Dans Beaumont, c’était le chaos. De noires colonnes de fumée s’élevaient depuis toutes les plantations esclavagistes. Des esclaves libérés erraient partout, forcés par la faim à quelques rapines, et certains n’hésitaient pas à les tirer comme des lapins. Plus que jamais, on s’enferma à l’intérieur de la plantation, mais il était bien difficile de protéger une telle étendue. De plus, Alice et ses employés avaient pitié de ces pauvres bougres affolés par leur liberté retrouvée en terre inconnue. Pendant des semaines, ils organisèrent une soupe populaire aux portes de la propriété, n’hésitant pas à se rationner eux-mêmes pour partager. Mais les cohortes s’allongeaient au fil des jours, on implorait un peu de travail à genoux, et d’autres tentaient de pénétrer et de piller le potager ou le poulailler. Il fallait quotidiennement toute la persuasion et l’intimidation de Moïse et Joseph pour les contenir.


Leur nombre diminua au fil du temps. La seule solution qui se présentait à eux pour obtenir de quoi manger et se vêtir était de s’engager dans les armées, aussi bien nordiste que sudiste. Ils ne comprenaient rien aux enjeux, sauf qu’on leur donnait un bel uniforme, un fusil et une gamelle deux fois par jour. D’esclaves, ils étaient devenus chair à canon. La récolte de coton fut assez bonne cependant et, comme Longueville était une des rares plantations encore en état de production, on en espérait beaucoup.


Hélas, tout avait changé. On ne vendait plus pour exporter mais pour des ateliers du pays, notamment pour fabriquer des uniformes. Les prix étaient moins bons et de plus on réglait en dollars, ce qui déroutait tout le monde. La concurrence devenait également rude car de nouvelles plantations naissaient chaque jour dans le Texas et bientôt dans le Kansas. Parallèlement, des manufactures s’installaient un peu partout, notamment en Alabama et en Louisiane. Tout ne serait donc pas perdu pour la plantation de coton, si ce n’est que de grands groupes, autrement plus puissants que l’ancien groupement local de planteurs, basés dans les grandes villes de l’est, cherchaient à tout racheter. Ce sont eux qui possédaient aussi les manufactures et qui disposaient de beaucoup d’argent. Un nouveau combat pour Alice.

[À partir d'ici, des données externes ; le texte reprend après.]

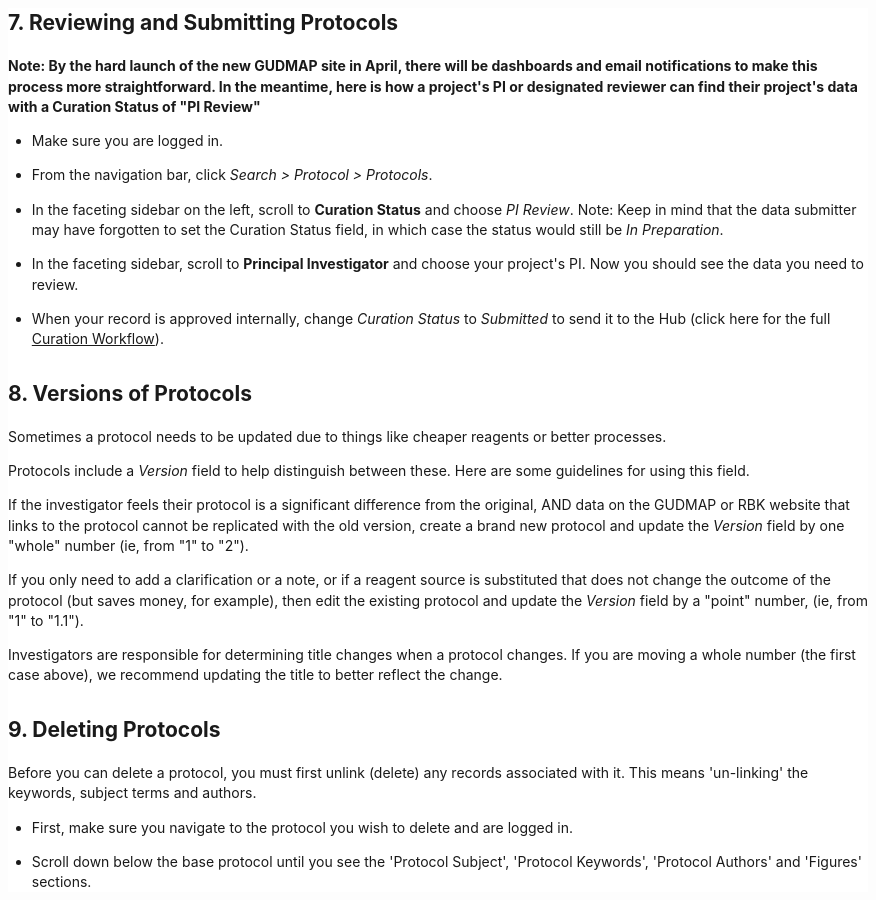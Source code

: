 <a name="reviewing"/>

## 7. Reviewing and Submitting Protocols 

**Note: By the hard launch of the new GUDMAP site in April, there will be dashboards and email notifications to make this process more straightforward. In the meantime, here is how a project's PI or designated reviewer can find their project's data with a Curation Status of "PI Review"**

* Make sure you are logged in.

* From the navigation bar, click _Search > Protocol > Protocols_.
    
* In the faceting sidebar on the left, scroll to **Curation Status** and choose _PI Review_. Note: Keep in mind that the data submitter may have forgotten to set the Curation Status field, in which case the status would still be _In Preparation_.

* In the faceting sidebar, scroll to **Principal Investigator** and choose your project's PI. Now you should see the data you need to review.

* When your record is approved internally, change _Curation Status_ to _Submitted_ to send it to the Hub (click here for the full [Curation Workflow](https://github.com/informatics-isi-edu/gudmap-rbk/wiki/Curation-Workflow)).


<div class="page-break"></div>

<a name="versioning"/>

## 8. Versions of Protocols

Sometimes a protocol needs to be updated due to things like cheaper reagents or better processes.

Protocols include a _Version_ field to help distinguish between these. Here are some guidelines for using this field.

If the investigator feels their protocol is a significant difference from the original, AND data on the GUDMAP or RBK website that links to the protocol cannot be replicated with the old version, create a brand new protocol and update the _Version_ field by one "whole" number (ie, from "1" to "2").

If you only need to add a clarification or a note, or if a reagent source is substituted that does not change the outcome of the protocol (but saves money, for example), then edit the existing protocol and update the _Version_ field by a "point" number, (ie, from "1" to "1.1").

Investigators are responsible for determining title changes when a protocol changes. If you are moving a whole number (the first case above), we recommend updating the title to better reflect the change.

<a name="deleting"/>

## 9. Deleting Protocols

Before you can delete a protocol, you must first unlink (delete) any records associated with it. This means 'un-linking' the keywords, subject terms and authors.

* First, make sure you navigate to the protocol you wish to delete and are logged in.

* Scroll down below the base protocol until you see the 'Protocol Subject', 'Protocol Keywords', 'Protocol Authors' and 'Figures' sections.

Hélas, elle n’aura pas le temps de le mener. Au mois d’août 1869, un nouvel ouragan s’abattit sur les côtes texanes et de Louisiane. Il ne semblait guère plus violent que les précédents, mais il apportait avec lui des cataractes de pluie. En quelques dizaines de minutes, la propriété devint une gigantesque étendue d’eau. Puis le fleuve a soudainement monté, très rapidement. Les eaux boueuses envahirent tout avec une violence incroyable. Les maisons ne résistèrent pas et partirent se fracasser contre les arbres encore debout, emportant avec eux les corps des gens qui s’y trouvaient. Dix-sept ans après son époux, Alice Gamotte trouva la mort dans un ouragan et son corps disparut probablement au fond du lac Sabine.